Monday, June 05, 2006

McCarthy and the Stones

Edith and I were driving to Safeway, listening to the radio. Suddenly, her voice pipes up from the backseat in her little six-year-old style: "Mommy, what that guy sings in that song is really true!" Playing was "You Can't Always Get What You Want," by the Stones. So we talked about what it meant to try to get what you need.

On another topic: reading Cormac McCarthy's Blood Meridian, largely because it was one of the runners-up in that NYTimes Book Review article about the best novel of the last 25 years. And I really like the Border Trilogy. I have to say, Blood Meridian is much less interesting than the Border Trilogy, in part because the protagonist is not as fully developed as John Grady Cole and does not have much personality.

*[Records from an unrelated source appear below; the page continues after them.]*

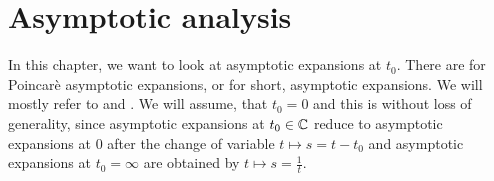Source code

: \section{Asymptotic analysis}
\begin{comment}
  \begin{multicols}{2}
    ´classical'
    \begin{itemize}
      \item \cite[60]{sabbah_cimpa90} Chapter II.2.2
        \begin{itemize}
          \item \cite{sabbah2000equations}
        \end{itemize}
      \item \textbf{\textcolor{blue}{Van der Put:
            \cite[Chapter 7]{van2003galois}: Exact Asymptotics}}
      \item \cite{majima1984asymptotic}
      \item \cite[Sec.4.4]{Balser2000Formal}
      \item \cite{Loday1994}
      \item \textbf{\textcolor{blue}{\cite{Loday2014} Chapter 2}}
    \end{itemize}
    \columnbreak
    ´sheafical'
    \begin{itemize}
      \item \textbf{\textcolor{red}{\cite[II.5]{sabbah2007isomonodromic}}}
    \end{itemize}
  \end{multicols}
  \TODO[\cite{sibuya1990Linear} Appendix A.3]
\end{comment}
In this chapter, we want to look at asymptotic expansions at $t_0$.
There are  for Poincarè asymptotic
expansions, or for short, asymptotic expansions.
We will mostly refer to \cite[chapter 2]{Loday2014} and
\cite[chapter 7]{van2003galois}.
We will assume, that $t_0=0$ and this is without loss of generality, since
asymptotic expansions at $t_0\in\mathbb{C}$ reduce to asymptotic expansions at $0$
after the change of variable $t\mapsto s=t-t_0$ and asymptotic expansions at
$t_0=\infty$ are obtained by $t\mapsto s=\frac{1}{t}$.

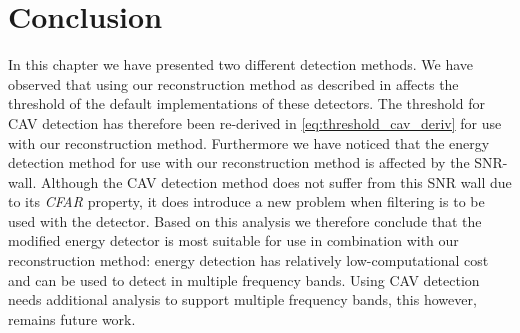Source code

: \documentclass[a4paper, openany, oneside]{memoir}
\begin{document}
\section{Conclusion}
In this chapter we have presented two different detection methods. We have observed that using our reconstruction method as described in  affects the threshold of the default implementations of these detectors. The threshold for CAV detection has therefore been re-derived in \cref{eq:threshold_cav_deriv} for use with our reconstruction method. Furthermore we have noticed that the energy detection method for use with our reconstruction method is affected by the SNR-wall. Although the CAV detection method does not suffer from this SNR wall due to its \emph{CFAR} property, it does introduce a new problem when filtering is to be used with the detector. Based on this analysis we therefore conclude that the modified energy detector is most suitable for use in combination with our reconstruction method: energy detection  has relatively low-computational cost and can be used to detect in multiple frequency bands.  Using CAV detection needs additional analysis to support multiple frequency bands, this however, remains future work.
\end{document}

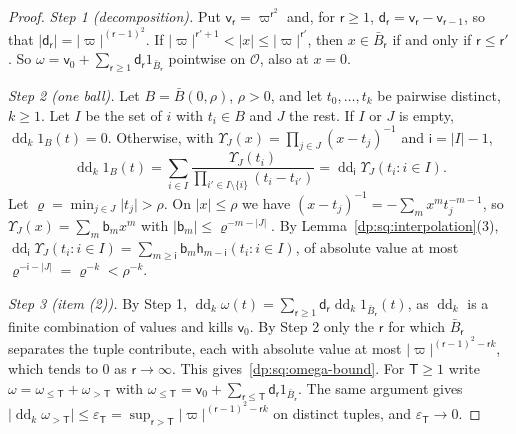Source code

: \documentclass[11pt]{amsart}
\theoremstyle{definition}
\theoremstyle{remark}
\numberwithin{equation}{section}
\newcommand{\abs}[1]{\lvert #1\rvert}
\theoremstyle{plain}
\theoremstyle{definition}
\theoremstyle{plain}
\begin{document}
\begin{proof}
\emph{Step 1 (decomposition).} Put $\mathsf v_{\mathsf r}=\varpi^{\mathsf r^2}$ and, for $\mathsf r\ge1$, $\mathsf d_{\mathsf r}=\mathsf v_{\mathsf r}-\mathsf v_{\mathsf r-1}$, so that $\abs{\mathsf d_{\mathsf r}}=\abs\varpi^{(\mathsf r-1)^2}$. If $\abs\varpi^{\mathsf r'+1}<\abs x\le\abs\varpi^{\mathsf r'}$, then $x\in\bar B_{\mathsf r}$ if and only if $\mathsf r\le\mathsf r'$. So $\omega=\mathsf v_0+\sum_{\mathsf r\ge1}\mathsf d_{\mathsf r}1_{\bar B_{\mathsf r}}$ pointwise on $\mathcal O$, also at $x=0$.

\emph{Step 2 (one ball).} Let $B=\bar B(0,\rho)$, $\rho>0$, and let $t_0,\dots,t_k$ be pairwise distinct, $k\ge1$. Let $I$ be the set of $i$ with $t_i\in B$ and $J$ the rest. If $I$ or $J$ is empty, $\operatorname{dd}_k1_B(t)=0$. Otherwise, with $\Upsilon_J(x)=\prod_{j\in J}(x-t_j)^{-1}$ and $\mathsf i=\abs I-1$,
\[
 \operatorname{dd}_k1_B(t)=\sum_{i\in I}\frac{\Upsilon_J(t_i)}{\prod_{i'\in I\setminus\{i\}}(t_i-t_{i'})}=\operatorname{dd}_{\mathsf i}\Upsilon_J(t_i:i\in I).
\]
Let $\varrho=\min_{j\in J}\abs{t_j}>\rho$. On $\abs x\le\rho$ we have $(x-t_j)^{-1}=-\sum_mx^mt_j^{-m-1}$, so $\Upsilon_J(x)=\sum_m\mathsf b_mx^m$ with $\abs{\mathsf b_m}\le\varrho^{-m-\abs J}$. By Lemma~\ref{dp:sq:interpolation}(3), $\operatorname{dd}_{\mathsf i}\Upsilon_J(t_i:i\in I)=\sum_{m\ge\mathsf i}\mathsf b_m\mathsf h_{m-\mathsf i}(t_i:i\in I)$, of absolute value at most $\varrho^{-\mathsf i-\abs J}=\varrho^{-k}<\rho^{-k}$.

\emph{Step 3 (item (2)).} By Step 1, $\operatorname{dd}_k\omega(t)=\sum_{\mathsf r\ge1}\mathsf d_{\mathsf r}\operatorname{dd}_k1_{\bar B_{\mathsf r}}(t)$, as $\operatorname{dd}_k$ is a finite combination of values and kills $\mathsf v_0$. By Step 2 only the $\mathsf r$ for which $\bar B_{\mathsf r}$ separates the tuple contribute, each with absolute value at most $\abs\varpi^{(\mathsf r-1)^2-\mathsf rk}$, which tends to $0$ as $\mathsf r\to\infty$. This gives~\eqref{dp:sq:omega-bound}. For $\mathsf T\ge1$ write $\omega=\omega_{\le\mathsf T}+\omega_{>\mathsf T}$ with $\omega_{\le\mathsf T}=\mathsf v_0+\sum_{\mathsf r\le\mathsf T}\mathsf d_{\mathsf r}1_{\bar B_{\mathsf r}}$. The same argument gives $\abs{\operatorname{dd}_k\omega_{>\mathsf T}}\le\varepsilon_{\mathsf T}=\sup_{\mathsf r>\mathsf T}\abs\varpi^{(\mathsf r-1)^2-\mathsf rk}$ on distinct tuples, and $\varepsilon_{\mathsf T}\to0$.


\end{proof}
\end{document}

But I love McCarthy's sentences--they just roll on and on, but they use odd syntactical twists to shift and jar the reader. In odd ways, they're Latinate--not with the verb at the end kind of Latinate, but Latinate in that you don't really know where you're going with the sentence until you reach the end. And even then, you don't always know where you are. I like the disorienting quality of them. In fact, I really don't care much about the plot in this particular book at all--mostly it's just this collection of ruffians wandering through Mexico having unpleasant interactions with Mexicans and killing Indians or being killed by Indians. You just move from one cantina to the desert to the plains to another cantina to a campsite, and laced through all of it are gruesome murders and battles. But sometimes, it doesn't much matter where you are in McCarthy's worlds--you're just floating like the rest of the characters--what's interesting is the language.

I don't have my book up here at the computer. Maybe tomorrow I'll write down some of the sentences I like and explain why.